=== Exercise input ===
----
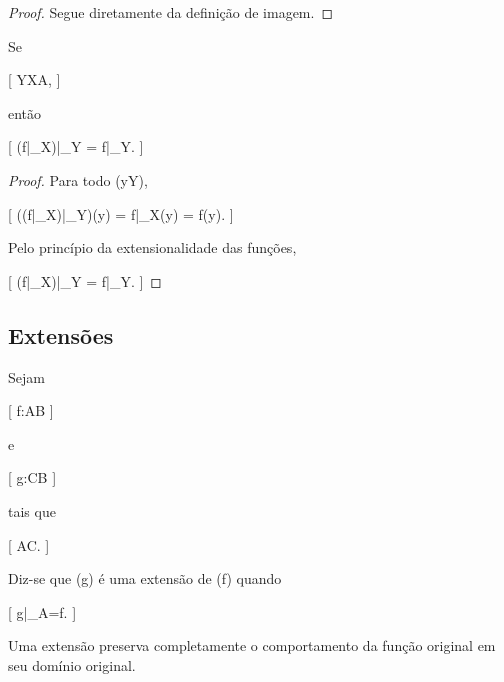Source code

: \begin{proof}

	Segue diretamente da definição de imagem.

\end{proof}

\begin{prop}
	\label{prop:matematica:funcoes:restricoes-e-extensoes:restricoes-sucessivas}

	Se

		[
			Y\subseteq X\subseteq A,
		]

	então

	[
	(f|_X)|_Y
	=
	f|_Y.
	]

\end{prop}

\begin{proof}

	Para todo (y\in Y),

	[
			((f|_X)|_Y)(y)
			=
			f|_X(y)
			=
			f(y).
		]

	Pelo princípio da extensionalidade das funções,

	[
			(f|_X)|_Y
			=
			f|_Y.
		]

\end{proof}

\subsection{Extensões}

\begin{defn}
	\label{def:matematica:funcoes:restricoes-e-extensoes:extensao}

	Sejam

		[
			f:A\to B
		]

	e

		[
			g:C\to B
		]

	tais que

		[
			A\subseteq C.
		]

	Diz-se que (g) é uma extensão de (f) quando

		[
			g|_A=f.
		]

\end{defn}

\begin{obs}

	Uma extensão preserva completamente o comportamento da função
	original em seu domínio original.

\end{obs}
----
The whole listing above should be restated word for word, minus any images.

Source code

: \begin{proof}

	Segue diretamente da definição de imagem.

\end{proof}

\begin{prop}
	\label{prop:matematica:funcoes:restricoes-e-extensoes:restricoes-sucessivas}

	Se

		[
			Y\subseteq X\subseteq A,
		]

	então

	[
	(f|_X)|_Y
	=
	f|_Y.
	]

\end{prop}

\begin{proof}

	Para todo (y\in Y),

	[
			((f|_X)|_Y)(y)
			=
			f|_X(y)
			=
			f(y).
		]

	Pelo princípio da extensionalidade das funções,

	[
			(f|_X)|_Y
			=
			f|_Y.
		]

\end{proof}

\subsection{Extensões}

\begin{defn}
	\label{def:matematica:funcoes:restricoes-e-extensoes:extensao}

	Sejam

		[
			f:A\to B
		]

	e

		[
			g:C\to B
		]

	tais que

		[
			A\subseteq C.
		]

	Diz-se que (g) é uma extensão de (f) quando

		[
			g|_A=f.
		]

\end{defn}

\begin{obs}

	Uma extensão preserva completamente o comportamento da função
	original em seu domínio original.

\end{obs}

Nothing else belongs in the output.